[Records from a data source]
************

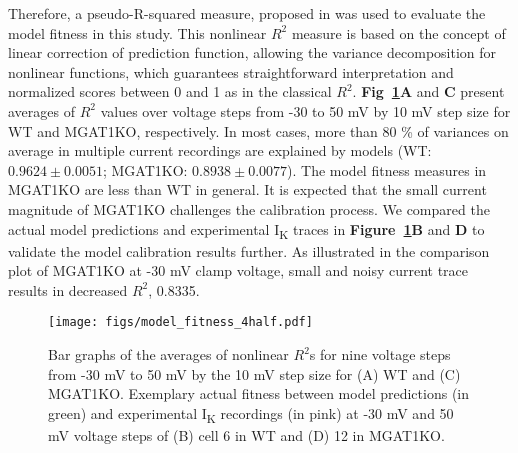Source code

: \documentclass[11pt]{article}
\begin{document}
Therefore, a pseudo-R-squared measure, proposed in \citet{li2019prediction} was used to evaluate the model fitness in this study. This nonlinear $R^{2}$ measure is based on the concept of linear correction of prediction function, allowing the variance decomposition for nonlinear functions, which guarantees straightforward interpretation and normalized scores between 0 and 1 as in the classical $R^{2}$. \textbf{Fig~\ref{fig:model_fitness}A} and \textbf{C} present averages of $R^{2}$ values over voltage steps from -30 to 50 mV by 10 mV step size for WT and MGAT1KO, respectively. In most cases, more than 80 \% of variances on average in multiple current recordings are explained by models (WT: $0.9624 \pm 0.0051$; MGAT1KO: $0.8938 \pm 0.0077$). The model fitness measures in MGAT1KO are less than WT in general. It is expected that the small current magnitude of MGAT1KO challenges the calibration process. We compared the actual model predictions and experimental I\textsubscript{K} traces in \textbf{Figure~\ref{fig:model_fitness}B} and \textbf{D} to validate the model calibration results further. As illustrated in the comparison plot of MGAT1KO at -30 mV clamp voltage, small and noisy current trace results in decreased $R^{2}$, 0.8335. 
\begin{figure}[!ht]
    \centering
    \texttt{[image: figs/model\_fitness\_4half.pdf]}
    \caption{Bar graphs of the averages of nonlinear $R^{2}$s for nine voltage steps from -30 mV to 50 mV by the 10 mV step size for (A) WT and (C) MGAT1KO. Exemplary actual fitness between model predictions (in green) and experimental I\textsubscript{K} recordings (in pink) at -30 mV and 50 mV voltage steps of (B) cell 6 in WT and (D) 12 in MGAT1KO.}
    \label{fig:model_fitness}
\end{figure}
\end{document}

************

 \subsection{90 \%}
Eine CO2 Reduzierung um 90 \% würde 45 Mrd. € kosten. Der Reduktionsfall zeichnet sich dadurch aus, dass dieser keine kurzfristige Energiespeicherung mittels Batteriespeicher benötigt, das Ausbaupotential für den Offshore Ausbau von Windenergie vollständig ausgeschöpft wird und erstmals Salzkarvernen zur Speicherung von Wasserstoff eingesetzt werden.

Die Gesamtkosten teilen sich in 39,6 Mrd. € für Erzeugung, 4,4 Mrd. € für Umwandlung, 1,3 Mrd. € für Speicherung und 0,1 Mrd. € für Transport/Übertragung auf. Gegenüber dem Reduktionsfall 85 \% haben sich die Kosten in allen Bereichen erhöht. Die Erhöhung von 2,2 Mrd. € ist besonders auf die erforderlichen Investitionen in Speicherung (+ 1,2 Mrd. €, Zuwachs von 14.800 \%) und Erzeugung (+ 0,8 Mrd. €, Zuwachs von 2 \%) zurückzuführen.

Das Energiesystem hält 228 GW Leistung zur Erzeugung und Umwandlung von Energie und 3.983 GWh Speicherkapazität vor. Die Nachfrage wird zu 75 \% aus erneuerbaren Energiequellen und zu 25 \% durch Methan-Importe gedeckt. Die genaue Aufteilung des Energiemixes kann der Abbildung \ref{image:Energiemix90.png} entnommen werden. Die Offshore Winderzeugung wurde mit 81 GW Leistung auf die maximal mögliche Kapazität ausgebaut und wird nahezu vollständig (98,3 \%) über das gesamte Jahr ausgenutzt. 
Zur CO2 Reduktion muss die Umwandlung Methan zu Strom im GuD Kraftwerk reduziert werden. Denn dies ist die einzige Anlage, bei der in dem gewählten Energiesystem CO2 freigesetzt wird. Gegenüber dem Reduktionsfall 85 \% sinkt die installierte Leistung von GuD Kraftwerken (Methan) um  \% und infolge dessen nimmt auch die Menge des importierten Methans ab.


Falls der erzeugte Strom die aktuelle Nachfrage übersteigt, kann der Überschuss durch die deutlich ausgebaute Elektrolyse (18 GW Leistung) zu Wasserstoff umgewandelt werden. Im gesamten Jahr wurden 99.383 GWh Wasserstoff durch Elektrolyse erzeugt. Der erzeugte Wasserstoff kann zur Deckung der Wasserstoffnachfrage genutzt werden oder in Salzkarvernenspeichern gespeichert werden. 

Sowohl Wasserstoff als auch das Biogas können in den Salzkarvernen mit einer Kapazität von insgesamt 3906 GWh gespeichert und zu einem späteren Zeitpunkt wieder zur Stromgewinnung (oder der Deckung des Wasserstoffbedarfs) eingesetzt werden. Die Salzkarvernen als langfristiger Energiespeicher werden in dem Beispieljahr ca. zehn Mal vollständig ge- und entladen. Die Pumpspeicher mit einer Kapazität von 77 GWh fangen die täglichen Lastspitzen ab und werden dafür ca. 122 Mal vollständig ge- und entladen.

************

INSTRUCTIONS TO FOLLOW →
In how many lines of the data above does the word "Erzeugung" occur? Only the number is wanted.

ANSWER SECTION →
2